With Milo's death, the insurrection of the Bulgarians ended, having gained but little by their protracted and sanguinary contest. The future fate of this people—who shall tell!
Visit to the Pacha of Nissa—The missing Englishman—Italian doctor—Hospitality of the Pacha—Arnout guard—Crossing the Balkan—Traces of ancient roads—Aspect of the country —Splendid view—Ruins of an old Hungarian castle—Karaoul —Arrival at Orkup—Sketch of the town and inhabitants— Advantages of an Imperial firman—An agreeable surprize.

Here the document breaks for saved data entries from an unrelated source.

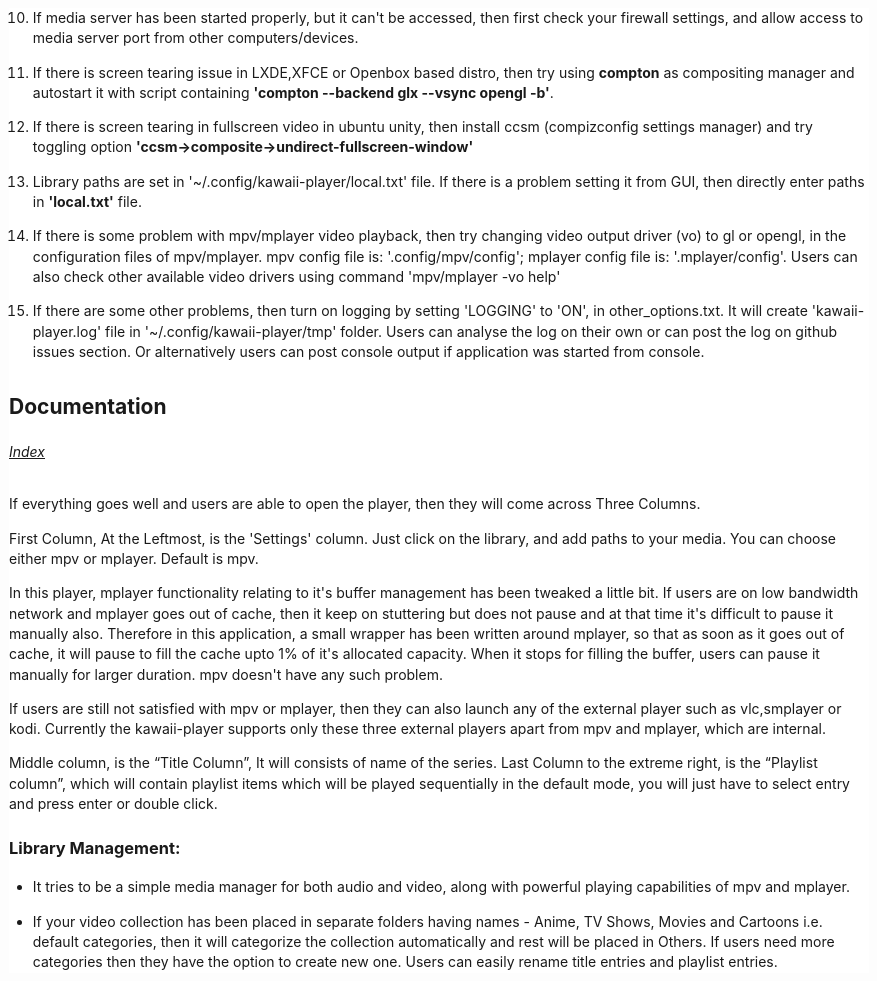 10. If media server has been started properly, but it can't be accessed, then first check your firewall settings, and allow access to media server port from other computers/devices.

11. If there is screen tearing issue in LXDE,XFCE or Openbox based distro, then try using **compton** as compositing manager and autostart it with script containing **'compton --backend glx --vsync opengl -b'**.

12. If there is screen tearing in fullscreen video in ubuntu unity, then install ccsm (compizconfig settings manager) and try toggling option **'ccsm->composite->undirect-fullscreen-window'**

13. Library paths are set in '~/.config/kawaii-player/local.txt' file. If there is a problem setting it from GUI, then directly enter paths in **'local.txt'** file.

14. If there is some problem with mpv/mplayer video playback, then try changing video output driver (vo) to gl or opengl, in the configuration files of mpv/mplayer. mpv config file is: '.config/mpv/config'; mplayer config file is: '.mplayer/config'. Users can also check other available video drivers using command 'mpv/mplayer -vo help'

15. If there are some other problems, then turn on logging by setting 'LOGGING' to 'ON', in other_options.txt. It will create 'kawaii-player.log' file in '~/.config/kawaii-player/tmp' folder. Users can analyse the log on their own or can post the log on github issues section. Or alternatively users can post console output if application was started from console.


## Documentation

###### [Index](#index)

If everything goes well and users are able to open the player, then they will come across Three Columns.

First Column, At the Leftmost, is the 'Settings' column. Just click on the library, and add paths to your media. You can choose either mpv or mplayer. Default is mpv.

In this player, mplayer functionality relating to it's buffer management has been tweaked a little bit. If users are on low bandwidth network and mplayer goes out of cache, then it keep on stuttering but does not pause and at that time it's difficult to pause it manually also. Therefore in this application, a small wrapper has been written around mplayer, so that as soon as it goes out of cache, it will pause to fill the cache upto 1% of it's allocated capacity. When it stops for filling the buffer, users can pause it manually for larger duration. mpv doesn't have any such problem.

If users are still not satisfied with mpv or mplayer, then they can also launch any of the external player such as vlc,smplayer or kodi. Currently the kawaii-player supports only these three external players apart from mpv and mplayer, which are internal.

Middle column, is the “Title Column”, It will consists of name of the series.
Last Column to the extreme right, is the “Playlist column”, which will contain playlist items which will be played sequentially in the default mode, you will just have to select entry and press enter or double click.

### Library Management:

* It tries to be a simple media manager for both audio and video, along with powerful playing capabilities of mpv and mplayer. 

* If your video collection has been placed in separate folders having names - Anime, TV Shows, Movies and Cartoons i.e. default categories, then it will categorize the collection automatically and rest will be placed in Others. If users need more categories then they have the option to create new one. Users can easily rename title entries and playlist entries. 
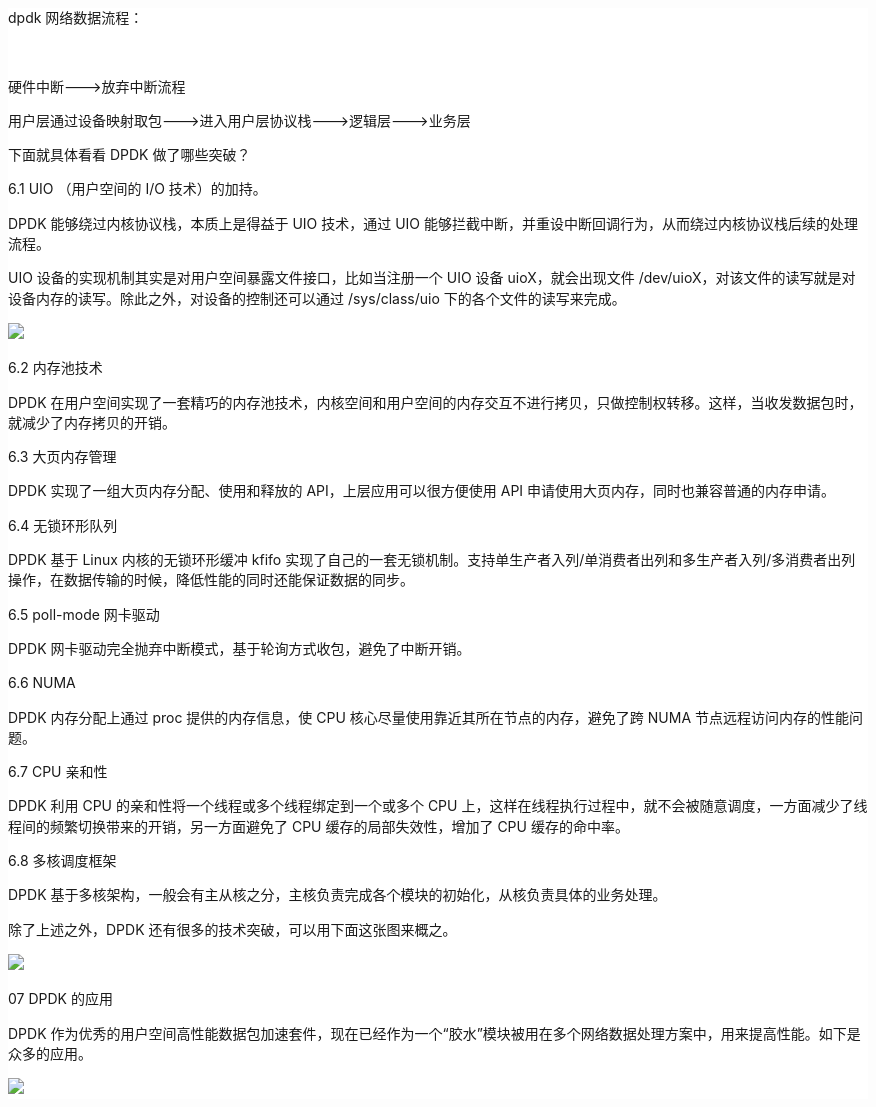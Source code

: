 

dpdk 网络数据流程：

 

硬件中断--->放弃中断流程

用户层通过设备映射取包--->进入用户层协议栈--->逻辑层--->业务层



下面就具体看看 DPDK 做了哪些突破？



6.1 UIO （用户空间的 I/O 技术）的加持。

DPDK 能够绕过内核协议栈，本质上是得益于 UIO 技术，通过 UIO 能够拦截中断，并重设中断回调行为，从而绕过内核协议栈后续的处理流程。

UIO 设备的实现机制其实是对用户空间暴露文件接口，比如当注册一个 UIO 设备 uioX，就会出现文件 /dev/uioX，对该文件的读写就是对设备内存的读写。除此之外，对设备的控制还可以通过 /sys/class/uio 下的各个文件的读写来完成。

![](https://gitee.com/hxc8/images3/raw/master/img/202407172246554.jpg)

6.2 内存池技术

DPDK 在用户空间实现了一套精巧的内存池技术，内核空间和用户空间的内存交互不进行拷贝，只做控制权转移。这样，当收发数据包时，就减少了内存拷贝的开销。

6.3 大页内存管理

DPDK 实现了一组大页内存分配、使用和释放的 API，上层应用可以很方便使用 API 申请使用大页内存，同时也兼容普通的内存申请。

6.4 无锁环形队列

DPDK 基于 Linux 内核的无锁环形缓冲 kfifo 实现了自己的一套无锁机制。支持单生产者入列/单消费者出列和多生产者入列/多消费者出列操作，在数据传输的时候，降低性能的同时还能保证数据的同步。

6.5 poll-mode 网卡驱动

DPDK 网卡驱动完全抛弃中断模式，基于轮询方式收包，避免了中断开销。

6.6 NUMA

DPDK 内存分配上通过 proc 提供的内存信息，使 CPU 核心尽量使用靠近其所在节点的内存，避免了跨 NUMA 节点远程访问内存的性能问题。

6.7 CPU 亲和性

DPDK 利用 CPU 的亲和性将一个线程或多个线程绑定到一个或多个 CPU 上，这样在线程执行过程中，就不会被随意调度，一方面减少了线程间的频繁切换带来的开销，另一方面避免了 CPU 缓存的局部失效性，增加了 CPU 缓存的命中率。

6.8 多核调度框架

DPDK 基于多核架构，一般会有主从核之分，主核负责完成各个模块的初始化，从核负责具体的业务处理。

除了上述之外，DPDK 还有很多的技术突破，可以用下面这张图来概之。

![](https://gitee.com/hxc8/images3/raw/master/img/202407172246077.jpg)

07 DPDK 的应用

DPDK 作为优秀的用户空间高性能数据包加速套件，现在已经作为一个“胶水”模块被用在多个网络数据处理方案中，用来提高性能。如下是众多的应用。

![](https://gitee.com/hxc8/images3/raw/master/img/202407172246660.jpg)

PREVIOUs to commencing my tour in these provinces, my friends at Constantinople procured for me an Imperial firman, which secures to the traveller many privileges beyond those given by the ordinary teskeré. In addition to this, Selim, the Pacha of Belgrade, furnished me with a recommendatory letter to his friend, Wassif
Mehemet Bey, Pacha of Nissa.
On arriving at Nissa, I called on the Pacha, with the intention of presenting him the letter; finding him from home, I left it with his private secretary, proposing to repeat my visit. The Pacha, on his return, as I subsequently learned, having perused my letter, gave immediate orders that I should be admitted—he would see the Englishman.